--- Task brief ---
An unchanged copy of all the lines below is expected, and it should contain no pictures.
··· Provided records ···
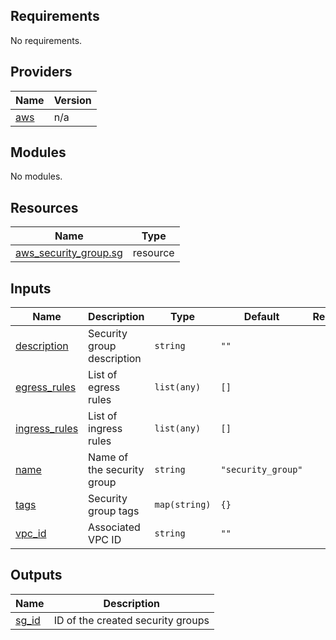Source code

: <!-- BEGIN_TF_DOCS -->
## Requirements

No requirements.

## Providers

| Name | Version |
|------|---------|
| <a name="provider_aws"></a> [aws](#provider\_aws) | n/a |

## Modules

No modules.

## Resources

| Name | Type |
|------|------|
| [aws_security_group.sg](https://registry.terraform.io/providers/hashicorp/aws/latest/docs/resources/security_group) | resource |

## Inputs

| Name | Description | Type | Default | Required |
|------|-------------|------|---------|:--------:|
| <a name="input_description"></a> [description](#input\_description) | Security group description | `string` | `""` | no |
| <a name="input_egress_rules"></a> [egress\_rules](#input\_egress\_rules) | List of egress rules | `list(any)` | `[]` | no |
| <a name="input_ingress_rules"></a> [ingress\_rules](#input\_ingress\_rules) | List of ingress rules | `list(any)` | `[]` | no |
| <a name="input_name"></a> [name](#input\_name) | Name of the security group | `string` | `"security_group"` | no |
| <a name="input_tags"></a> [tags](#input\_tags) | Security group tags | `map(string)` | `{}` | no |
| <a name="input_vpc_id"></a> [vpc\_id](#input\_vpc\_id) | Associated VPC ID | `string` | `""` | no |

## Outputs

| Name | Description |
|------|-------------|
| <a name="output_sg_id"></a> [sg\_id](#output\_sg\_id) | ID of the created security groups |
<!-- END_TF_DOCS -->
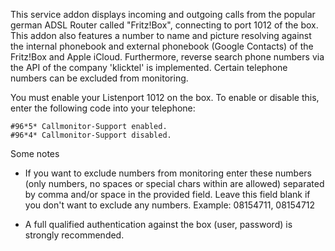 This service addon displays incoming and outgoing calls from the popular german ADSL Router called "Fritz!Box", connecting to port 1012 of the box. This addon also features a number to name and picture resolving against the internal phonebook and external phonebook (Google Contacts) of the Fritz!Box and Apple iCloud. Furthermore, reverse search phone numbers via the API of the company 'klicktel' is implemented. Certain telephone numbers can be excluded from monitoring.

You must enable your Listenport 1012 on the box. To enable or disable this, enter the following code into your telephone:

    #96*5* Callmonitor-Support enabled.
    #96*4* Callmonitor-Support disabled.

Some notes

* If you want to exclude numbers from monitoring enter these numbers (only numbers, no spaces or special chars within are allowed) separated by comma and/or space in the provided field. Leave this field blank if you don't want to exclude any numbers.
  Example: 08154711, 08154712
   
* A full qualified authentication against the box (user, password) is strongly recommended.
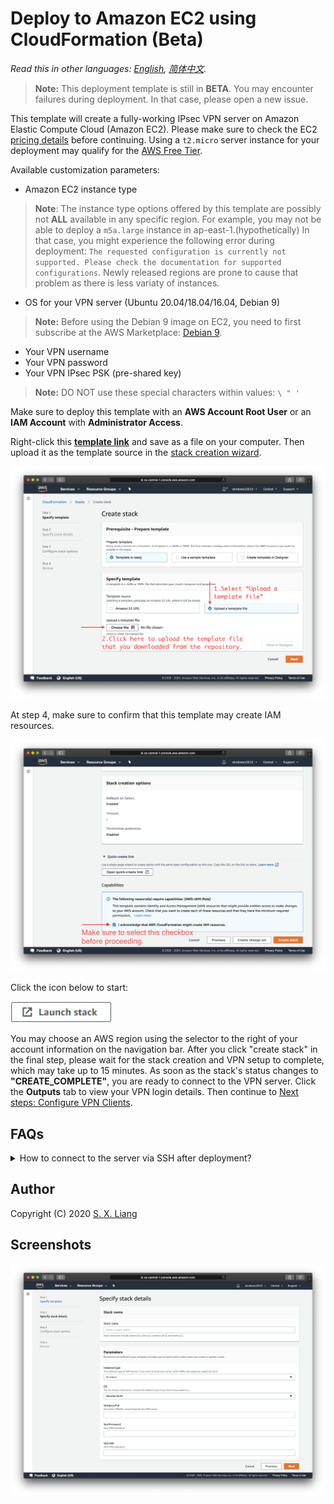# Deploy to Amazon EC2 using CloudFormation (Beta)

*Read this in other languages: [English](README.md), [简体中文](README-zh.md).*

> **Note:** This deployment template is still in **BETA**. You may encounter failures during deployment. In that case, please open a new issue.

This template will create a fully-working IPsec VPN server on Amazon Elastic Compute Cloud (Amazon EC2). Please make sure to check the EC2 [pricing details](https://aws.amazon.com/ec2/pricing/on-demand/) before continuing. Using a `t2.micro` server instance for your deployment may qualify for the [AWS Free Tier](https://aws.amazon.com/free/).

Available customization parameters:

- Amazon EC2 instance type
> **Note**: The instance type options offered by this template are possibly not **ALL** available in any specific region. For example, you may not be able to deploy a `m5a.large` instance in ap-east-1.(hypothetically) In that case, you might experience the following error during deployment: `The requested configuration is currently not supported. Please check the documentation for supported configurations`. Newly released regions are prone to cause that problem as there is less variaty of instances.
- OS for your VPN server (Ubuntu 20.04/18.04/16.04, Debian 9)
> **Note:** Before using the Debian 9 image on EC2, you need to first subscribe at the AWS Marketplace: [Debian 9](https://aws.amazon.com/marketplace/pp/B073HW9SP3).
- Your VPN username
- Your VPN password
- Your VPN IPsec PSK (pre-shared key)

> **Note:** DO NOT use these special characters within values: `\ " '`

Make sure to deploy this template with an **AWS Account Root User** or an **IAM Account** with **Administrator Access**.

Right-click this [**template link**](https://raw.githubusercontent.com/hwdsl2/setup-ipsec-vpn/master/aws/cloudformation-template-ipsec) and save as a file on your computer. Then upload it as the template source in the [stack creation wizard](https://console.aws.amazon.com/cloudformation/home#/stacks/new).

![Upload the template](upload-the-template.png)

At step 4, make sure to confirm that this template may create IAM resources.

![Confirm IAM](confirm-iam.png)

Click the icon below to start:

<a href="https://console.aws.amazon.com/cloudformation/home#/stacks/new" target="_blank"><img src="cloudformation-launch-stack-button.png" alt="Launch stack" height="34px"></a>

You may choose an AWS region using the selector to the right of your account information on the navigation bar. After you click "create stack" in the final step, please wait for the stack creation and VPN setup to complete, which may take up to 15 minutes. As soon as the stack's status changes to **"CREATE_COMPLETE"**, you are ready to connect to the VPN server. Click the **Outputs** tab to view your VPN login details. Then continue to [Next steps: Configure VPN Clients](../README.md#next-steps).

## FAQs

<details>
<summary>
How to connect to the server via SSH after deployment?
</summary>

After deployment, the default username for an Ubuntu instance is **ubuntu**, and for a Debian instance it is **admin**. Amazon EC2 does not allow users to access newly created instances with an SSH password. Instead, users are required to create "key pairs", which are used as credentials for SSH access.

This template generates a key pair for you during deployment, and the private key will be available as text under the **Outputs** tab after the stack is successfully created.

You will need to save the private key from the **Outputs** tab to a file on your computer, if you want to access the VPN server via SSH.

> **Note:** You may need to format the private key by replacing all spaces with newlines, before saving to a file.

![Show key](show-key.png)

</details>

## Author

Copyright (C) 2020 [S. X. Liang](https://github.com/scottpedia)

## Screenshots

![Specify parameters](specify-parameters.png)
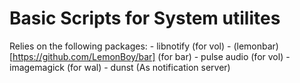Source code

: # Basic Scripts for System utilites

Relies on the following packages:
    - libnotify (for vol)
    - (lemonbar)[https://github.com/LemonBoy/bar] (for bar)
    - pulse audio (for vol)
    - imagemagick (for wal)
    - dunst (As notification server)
···
--- Result for this exercise ---
Source code

: <!-- BEGIN_TF_DOCS -->
## Requirements

No requirements.

## Providers

| Name | Version |
|------|---------|
| <a name="provider_aws"></a> [aws](#provider\_aws) | n/a |

## Modules

No modules.

## Resources

| Name | Type |
|------|------|
| [aws_security_group.sg](https://registry.terraform.io/providers/hashicorp/aws/latest/docs/resources/security_group) | resource |

## Inputs

| Name | Description | Type | Default | Required |
|------|-------------|------|---------|:--------:|
| <a name="input_description"></a> [description](#input\_description) | Security group description | `string` | `""` | no |
| <a name="input_egress_rules"></a> [egress\_rules](#input\_egress\_rules) | List of egress rules | `list(any)` | `[]` | no |
| <a name="input_ingress_rules"></a> [ingress\_rules](#input\_ingress\_rules) | List of ingress rules | `list(any)` | `[]` | no |
| <a name="input_name"></a> [name](#input\_name) | Name of the security group | `string` | `"security_group"` | no |
| <a name="input_tags"></a> [tags](#input\_tags) | Security group tags | `map(string)` | `{}` | no |
| <a name="input_vpc_id"></a> [vpc\_id](#input\_vpc\_id) | Associated VPC ID | `string` | `""` | no |

## Outputs

| Name | Description |
|------|-------------|
| <a name="output_sg_id"></a> [sg\_id](#output\_sg\_id) | ID of the created security groups |
<!-- END_TF_DOCS -->
 This service addon displays incoming and outgoing calls from the popular german ADSL Router called "Fritz!Box", connecting to port 1012 of the box. This addon also features a number to name and picture resolving against the internal phonebook and external phonebook (Google Contacts) of the Fritz!Box and Apple iCloud. Furthermore, reverse search phone numbers via the API of the company 'klicktel' is implemented. Certain telephone numbers can be excluded from monitoring.

You must enable your Listenport 1012 on the box. To enable or disable this, enter the following code into your telephone:

    #96*5* Callmonitor-Support enabled.
    #96*4* Callmonitor-Support disabled.

Some notes

* If you want to exclude numbers from monitoring enter these numbers (only numbers, no spaces or special chars within are allowed) separated by comma and/or space in the provided field. Leave this field blank if you don't want to exclude any numbers.
  Example: 08154711, 08154712
   
* A full qualified authentication against the box (user, password) is strongly recommended.
# Deploy to Amazon EC2 using CloudFormation (Beta)

*Read this in other languages: [English](README.md), [简体中文](README-zh.md).*

> **Note:** This deployment template is still in **BETA**. You may encounter failures during deployment. In that case, please open a new issue.

This template will create a fully-working IPsec VPN server on Amazon Elastic Compute Cloud (Amazon EC2). Please make sure to check the EC2 [pricing details](https://aws.amazon.com/ec2/pricing/on-demand/) before continuing. Using a `t2.micro` server instance for your deployment may qualify for the [AWS Free Tier](https://aws.amazon.com/free/).

Available customization parameters:

- Amazon EC2 instance type
> **Note**: The instance type options offered by this template are possibly not **ALL** available in any specific region. For example, you may not be able to deploy a `m5a.large` instance in ap-east-1.(hypothetically) In that case, you might experience the following error during deployment: `The requested configuration is currently not supported. Please check the documentation for supported configurations`. Newly released regions are prone to cause that problem as there is less variaty of instances.
- OS for your VPN server (Ubuntu 20.04/18.04/16.04, Debian 9)
> **Note:** Before using the Debian 9 image on EC2, you need to first subscribe at the AWS Marketplace: [Debian 9](https://aws.amazon.com/marketplace/pp/B073HW9SP3).
- Your VPN username
- Your VPN password
- Your VPN IPsec PSK (pre-shared key)

> **Note:** DO NOT use these special characters within values: `\ " '`

Make sure to deploy this template with an **AWS Account Root User** or an **IAM Account** with **Administrator Access**.

Right-click this [**template link**](https://raw.githubusercontent.com/hwdsl2/setup-ipsec-vpn/master/aws/cloudformation-template-ipsec) and save as a file on your computer. Then upload it as the template source in the [stack creation wizard](https://console.aws.amazon.com/cloudformation/home#/stacks/new).

![Upload the template](upload-the-template.png)

At step 4, make sure to confirm that this template may create IAM resources.

![Confirm IAM](confirm-iam.png)

Click the icon below to start:

<a href="https://console.aws.amazon.com/cloudformation/home#/stacks/new" target="_blank"><img src="cloudformation-launch-stack-button.png" alt="Launch stack" height="34px"></a>

You may choose an AWS region using the selector to the right of your account information on the navigation bar. After you click "create stack" in the final step, please wait for the stack creation and VPN setup to complete, which may take up to 15 minutes. As soon as the stack's status changes to **"CREATE_COMPLETE"**, you are ready to connect to the VPN server. Click the **Outputs** tab to view your VPN login details. Then continue to [Next steps: Configure VPN Clients](../README.md#next-steps).

## FAQs

<details>
<summary>
How to connect to the server via SSH after deployment?
</summary>

After deployment, the default username for an Ubuntu instance is **ubuntu**, and for a Debian instance it is **admin**. Amazon EC2 does not allow users to access newly created instances with an SSH password. Instead, users are required to create "key pairs", which are used as credentials for SSH access.

This template generates a key pair for you during deployment, and the private key will be available as text under the **Outputs** tab after the stack is successfully created.

You will need to save the private key from the **Outputs** tab to a file on your computer, if you want to access the VPN server via SSH.

> **Note:** You may need to format the private key by replacing all spaces with newlines, before saving to a file.

![Show key](show-key.png)

</details>

## Author

Copyright (C) 2020 [S. X. Liang](https://github.com/scottpedia)

## Screenshots

![Specify parameters](specify-parameters.png)
Source code

: # Basic Scripts for System utilites

Relies on the following packages:
    - libnotify (for vol)
    - (lemonbar)[https://github.com/LemonBoy/bar] (for bar)
    - pulse audio (for vol)
    - imagemagick (for wal)
    - dunst (As notification server)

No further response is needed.